Performance Evaluation of Stochastic Bipartite Matching Models
C\'eline Comte, Jan-Pieter Dorsman

TL;DR
This paper analyzes a stochastic bipartite matching model with multi-class customers and servers, deriving new formulas for key performance metrics and providing insights into system behavior.
Contribution
It introduces a new compact expression for the normalization constant, waiting probabilities, and mean waiting times in the bipartite matching model.
Findings
Derived a manageable formula for the normalization constant.
Provided explicit expressions for waiting probabilities.

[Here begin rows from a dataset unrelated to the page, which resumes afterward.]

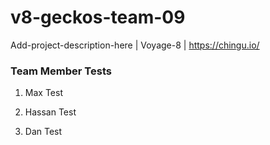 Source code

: # v8-geckos-team-09
Add-project-description-here | Voyage-8 | https://chingu.io/

### Team Member Tests

1. Max Test

2. Hassan Test

3. Dan Test
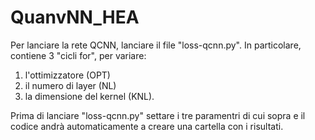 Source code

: # QuanvNN_HEA
Per lanciare la rete QCNN, lanciare il file "loss-qcnn.py". 
In particolare, contiene 3 "cicli for", per variare: 

1) l'ottimizzatore (OPT)
2) il numero di layer (NL)
3) la dimensione del kernel (KNL).
   
Prima di lanciare "loss-qcnn.py" settare i tre paramentri di cui sopra e il codice andrà automaticamente a creare una cartella con i risultati. 

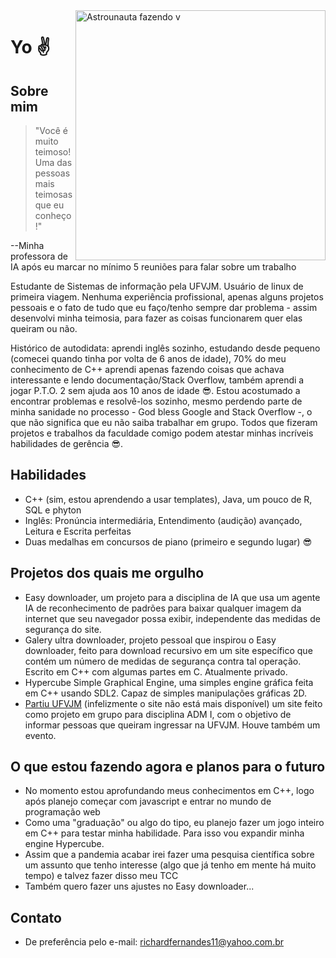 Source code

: <img src="https://i.imgur.com/i55ktTL.png" min-width="400px" max-width="400px" width="400px" align="right" alt="Astrounauta fazendo v">

# Yo :v:

## Sobre mim

>"Você é muito teimoso! Uma das pessoas mais teimosas que eu conheço!"

--Minha professora de IA após eu marcar no mínimo 5 reuniões para falar sobre um trabalho

Estudante de Sistemas de informação pela UFVJM. Usuário de linux de primeira viagem. Nenhuma experiência profissional, apenas alguns projetos pessoais e o fato de tudo que eu faço/tenho sempre dar problema - assim desenvolvi minha teimosia, para fazer as coisas funcionarem quer elas queiram ou não.

Histórico de autodidata: aprendi inglês sozinho, estudando desde pequeno (comecei quando tinha por volta de 6 anos de idade), 70% do meu conhecimento de C++ aprendi apenas fazendo coisas que achava interessante e lendo documentação/Stack Overflow, também aprendi a jogar P.T.O. 2 sem ajuda aos 10 anos de idade :sunglasses:. Estou acostumado a encontrar problemas e resolvê-los sozinho, mesmo perdendo parte de minha sanidade no processo - God bless Google and Stack Overflow -, o que não significa que eu não saiba trabalhar em grupo. Todos que fizeram projetos e trabalhos da faculdade comigo podem atestar minhas incríveis habilidades de gerência :sunglasses:.

## Habilidades
- C++ (sim, estou aprendendo a usar templates), Java, um pouco de R, SQL e phyton
- Inglês: Pronúncia intermediária, Entendimento (audição) avançado, Leitura e Escrita perfeitas
- Duas medalhas em concursos de piano (primeiro e segundo lugar) :sunglasses:

## Projetos dos quais me orgulho
- Easy downloader, um projeto para a disciplina de IA que usa um agente IA de reconhecimento de padrões para baixar qualquer imagem da internet que seu navegador possa exibir, independente das medidas de segurança do site.
- Galery ultra downloader, projeto pessoal que inspirou o Easy downloader, feito para download recursivo em um site específico que contém um número de medidas de segurança contra tal operação. Escrito em C++ com algumas partes em C. Atualmente privado.
- Hypercube Simple Graphical Engine, uma simples engine gráfica feita em C++ usando SDL2. Capaz de simples manipulações gráficas 2D.
- [Partiu UFVJM](https://partiuufvjm.teios.org/) (infelizmente o site não está mais disponível) um site feito como projeto em grupo para disciplina ADM I, com o objetivo de informar pessoas que queiram ingressar na UFVJM. Houve também um evento.

## O que estou fazendo agora e planos para o futuro
- No momento estou aprofundando meus conhecimentos em C++, logo após planejo começar com javascript e entrar no mundo de programação web
- Como uma "graduação" ou algo do tipo, eu planejo fazer um jogo inteiro em C++ para testar minha habilidade. Para isso vou expandir minha engine Hypercube.
- Assim que a pandemia acabar irei fazer uma pesquisa científica sobre um assunto que tenho interesse (algo que já tenho em mente há muito tempo) e talvez fazer disso meu TCC
- Também quero fazer uns ajustes no Easy downloader...

## Contato
- De preferência pelo e-mail: richardfernandes11@yahoo.com.br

Presented numerical examples illustrating the model's behavior.
Abstract
We consider a stochastic bipartite matching model consisting of multi-class customers and multi-class servers. Compatibility constraints between the customer and server classes are described by a bipartite graph. Each time slot, exactly one customer and one server arrive. The incoming customer (resp. server) is matched with the earliest arrived server (resp. customer) with a class that is compatible with its own class, if there is any, in which case the matched customer-server couple immediately leaves the system; otherwise, the incoming customer (resp. server) waits in the system until it is matched. Contrary to classical queueing models, both customers and servers may have to wait, so that their roles are interchangeable. While (the process underlying) this model was already known to have a product-form stationary distribution, this paper derives a new compact and manageable…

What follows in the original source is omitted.